Bug 1328699

Summary: [DHT]: Directory ends up with different gfid on different subvols, when gfid is removed on the hashed subvol and a lookup is performed
Product: Red Hat Gluster Storage Reporter: krishnaram Karthick <kramdoss>
Component: distributeAssignee: Raghavendra G <rgowdapp>
Status: CLOSED NOTABUG QA Contact: Anoop <annair>
Severity: high Docs Contact:
Priority: unspecified    
Version: rhgs-3.1CC: rhs-bugs, storage-qa-internal
Target Milestone: ---Keywords: ZStream
Target Release: ---   
Hardware: Unspecified   
OS: Unspecified   
Whiteboard:
Fixed In Version: Doc Type: Bug Fix
Doc Text:
Story Points: ---
Clone Of: Environment:
Last Closed: 2016-04-21 06:29:08 UTC Type: Bug
Regression: --- Mount Type: ---
Documentation: --- CRM:
Verified Versions: Category: ---
oVirt Team: --- RHEL 7.3 requirements from Atomic Host:
Cloudforms Team: --- Target Upstream Version:

Description krishnaram Karthick 2016-04-20 05:57:18 UTC
Description of problem:
On a distributed volume, when gfid of a directory is removed from the hashed sub-vol and a lookup is performed, the hashed sub-vol gets a new gfid assigned instead of getting healed from other sub-vols.

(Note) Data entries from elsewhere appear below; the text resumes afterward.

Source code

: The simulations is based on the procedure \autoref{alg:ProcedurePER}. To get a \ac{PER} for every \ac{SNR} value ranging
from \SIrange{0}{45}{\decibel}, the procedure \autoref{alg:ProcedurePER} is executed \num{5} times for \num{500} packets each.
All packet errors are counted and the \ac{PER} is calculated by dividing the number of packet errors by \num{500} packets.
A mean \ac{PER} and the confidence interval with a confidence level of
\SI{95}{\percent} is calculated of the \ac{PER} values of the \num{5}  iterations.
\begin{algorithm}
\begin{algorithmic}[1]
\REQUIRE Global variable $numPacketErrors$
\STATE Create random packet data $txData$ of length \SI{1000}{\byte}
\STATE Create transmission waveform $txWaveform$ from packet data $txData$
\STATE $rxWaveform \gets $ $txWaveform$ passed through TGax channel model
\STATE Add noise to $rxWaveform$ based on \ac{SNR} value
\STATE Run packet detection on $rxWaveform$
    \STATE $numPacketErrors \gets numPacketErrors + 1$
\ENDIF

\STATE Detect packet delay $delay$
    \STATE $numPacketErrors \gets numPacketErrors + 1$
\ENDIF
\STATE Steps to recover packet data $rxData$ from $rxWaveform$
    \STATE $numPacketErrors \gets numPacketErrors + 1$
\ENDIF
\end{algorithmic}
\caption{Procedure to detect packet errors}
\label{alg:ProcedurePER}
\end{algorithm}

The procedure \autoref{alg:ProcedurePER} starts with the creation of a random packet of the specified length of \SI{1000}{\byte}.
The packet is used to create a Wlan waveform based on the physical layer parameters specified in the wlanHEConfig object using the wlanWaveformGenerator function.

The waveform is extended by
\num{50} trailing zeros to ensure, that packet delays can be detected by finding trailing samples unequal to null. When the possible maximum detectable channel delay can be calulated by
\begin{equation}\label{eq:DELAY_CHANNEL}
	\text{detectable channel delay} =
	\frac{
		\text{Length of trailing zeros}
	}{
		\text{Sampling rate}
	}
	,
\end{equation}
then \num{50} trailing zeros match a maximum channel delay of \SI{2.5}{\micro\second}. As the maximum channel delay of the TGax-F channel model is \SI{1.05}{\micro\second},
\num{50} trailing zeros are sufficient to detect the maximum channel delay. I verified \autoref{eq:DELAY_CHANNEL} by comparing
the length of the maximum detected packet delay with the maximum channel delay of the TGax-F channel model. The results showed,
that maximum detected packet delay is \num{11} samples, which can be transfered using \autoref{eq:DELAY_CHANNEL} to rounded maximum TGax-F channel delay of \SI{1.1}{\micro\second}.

Version-Release number of selected component (if applicable):
glusterfs-server-3.7.9-1.el7rhgs.x86_64

How reproducible:
Always

Steps to Reproduce:
1. create a distributed volume
2. create a directory from the mount point and identify the hashed sub-vol of the directory
3. From the backend brick of the hashed sub-vol remove gfid
4. stop and start the volume
5. check the gfid on all the sub-vols

Actual results:
gfid is different for hashed sub-vol and other sub-vols

Expected results:
gfid on all subvols should be same

Additional info:
[2016-04-20 04:44:28.152930] W [MSGID: 109009] [dht-common.c:638:dht_lookup_dir_cbk] 0-gfid-issue-dht: /testdir: gfid different on gfid-issue-client-3. gfid local = ed111c75-37be-4e74-9cc9-10a94cf86179, gfid subvol = fd282179-cfba-4656-a24d-9878bb048aa0
[2016-04-20 04:44:31.354575] I [MSGID: 109063] [dht-layout.c:702:dht_layout_normalize] 0-gfid-issue-dht: Found anomalies in /testdir (gfid = ed111c75-37be-4e74-9cc9-10a94cf86179). Holes=2 overlaps=0
[2016-04-20 04:44:31.357904] W [MSGID: 109009] [dht-common.c:638:dht_lookup_dir_cbk] 0-gfid-issue-dht: /testdir: gfid different on gfid-issue-client-0. gfid local = ed111c75-37be-4e74-9cc9-10a94cf86179, gfid subvol = fd282179-cfba-4656-a24d-9878bb048aa0

Comment 2 Raghavendra G 2016-04-20 06:39:11 UTC
RCA: First lookup to dht-subvols, which is sent to hashed-subvol has the "gfid-req" set by fuse. So, this will be a new gfid generated by fuse during this call. So, if gfid is missing on hashed-subvol, then this new gfid is set on it and synced to other non-hashed subvols that doesn't have the gfid. Note that if gfid is missing from non-hashed subvols, they all get the gfid of the directory stored on hashed-subvol, as for lookup calls on them, dht sets "gfid-req" with the gfid on hashed-subvol.

I think this issue can only be reproduced if someone removes gfid from backend directly. Other than backend corruption, this issue cannot be reproduced for following reasons:
1. An mkdir is successful on a brick only after gfid is set.
2. Only after a successful mkdir on hashed-subvol, mkdir is attempted on non-hashed subvols with gfid set on hashed subvol.

So, I would consider this as NOT A BUG